At a suburban software company in Central Texas, a storm is raging out of control. A storm unlike anything we've ever witnessed before. Hurricane Ike you ask, No!

SalesSlapDick 1 and SalesSlapDick 2 have discovered a new energy drink, and with it's aid are wreaking havoc on the office and destroying everything in their wake. THE HORROR!!!

Their standard power source of choice, Monster, has released a new line called Java Monster, and from a distance it appears to be an amalgam of the chaos-in-a-can that is regular Monster and coffee. Empty cans, showing signs of key holes, have been laid-to-waste all across the intricate patterned office carpet, and it appears that SSD1 and SSD2 have been shot-gunning them .

With the pure excitement of their two favorite things being combined, mixed with the massive amounts of caffeine and crack-cocaine in each over-sized can, there's a good chance that at any moment their hearts will explode from their chests, but until then everyone is being forced to take cover. Thank heavens we have a laptop and can write this from underneath our desks.

Five minutes ago, SSD1, (the one who anytime he says anything to us, we yell, "Tough-actin-Tenactin!" because his voice sounds just like John Madden…he doesn't seem to like this) smashed a picture of his poor children and then slammed his head through his office wall. On the other side, poor Juanita was vacuuming the neighboring office and dropped dead when SSD1's head came crashing through and he screamed something at her. It ironically sounded something like, "Boom, Tough-actin-Tenactin!!!" (It's clinically proven...Use only as directed.)

Two minutes ago, SSD2, (the one with the ridiculous fourth grader haircut) finished of his latest can…and then ate the can!!!
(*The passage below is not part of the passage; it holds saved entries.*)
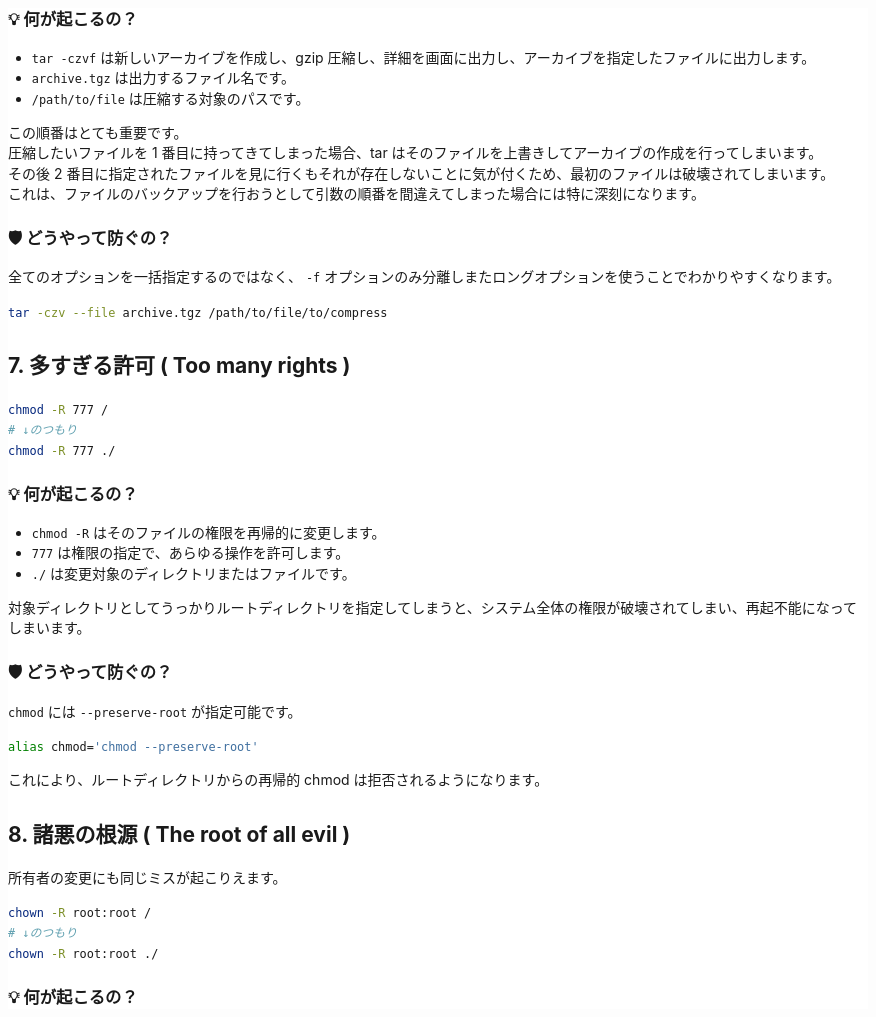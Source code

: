 ### 💡 何が起こるの？

- `tar -czvf` は新しいアーカイブを作成し、gzip 圧縮し、詳細を画面に出力し、アーカイブを指定したファイルに出力します。
- `archive.tgz` は出力するファイル名です。
- `/path/to/file` は圧縮する対象のパスです。

この順番はとても重要です。  
圧縮したいファイルを 1 番目に持ってきてしまった場合、tar はそのファイルを上書きしてアーカイブの作成を行ってしまいます。  
その後 2 番目に指定されたファイルを見に行くもそれが存在しないことに気が付くため、最初のファイルは破壊されてしまいます。  
これは、ファイルのバックアップを行おうとして引数の順番を間違えてしまった場合には特に深刻になります。

### 🛡 どうやって防ぐの？

全てのオプションを一括指定するのではなく、 `-f` オプションのみ分離しまたロングオプションを使うことでわかりやすくなります。

```bash
tar -czv --file archive.tgz /path/to/file/to/compress
```

## 7. 多すぎる許可 ( Too many rights )

```bash
chmod -R 777 /
# ↓のつもり
chmod -R 777 ./
```

### 💡 何が起こるの？

- `chmod -R` はそのファイルの権限を再帰的に変更します。
- `777` は権限の指定で、あらゆる操作を許可します。
- `./` は変更対象のディレクトリまたはファイルです。

対象ディレクトリとしてうっかりルートディレクトリを指定してしまうと、システム全体の権限が破壊されてしまい、再起不能になってしまいます。

### 🛡 どうやって防ぐの？

`chmod` には `--preserve-root` が指定可能です。

```bash
alias chmod='chmod --preserve-root'
```

これにより、ルートディレクトリからの再帰的 chmod は拒否されるようになります。

## 8. 諸悪の根源 ( The root of all evil )

所有者の変更にも同じミスが起こりえます。

```bash
chown -R root:root /
# ↓のつもり
chown -R root:root ./
```

### 💡 何が起こるの？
Now they're on a tag team sales call, pacing furiously and screaming into the air at what looks like no one in particular (gotta love those Blue Tooth headsets). It appears they've both pissed their pleated pants but have yet to realize it thanks to the sensory overload brought on by all the Monster Java. One of them just mentioned Newark. Lord help those poor bastards up in Jersey…if they don't buy, the SalesSlapDicks are liable to refuel and sprint all the way to the Garden State to beat the shit out of them.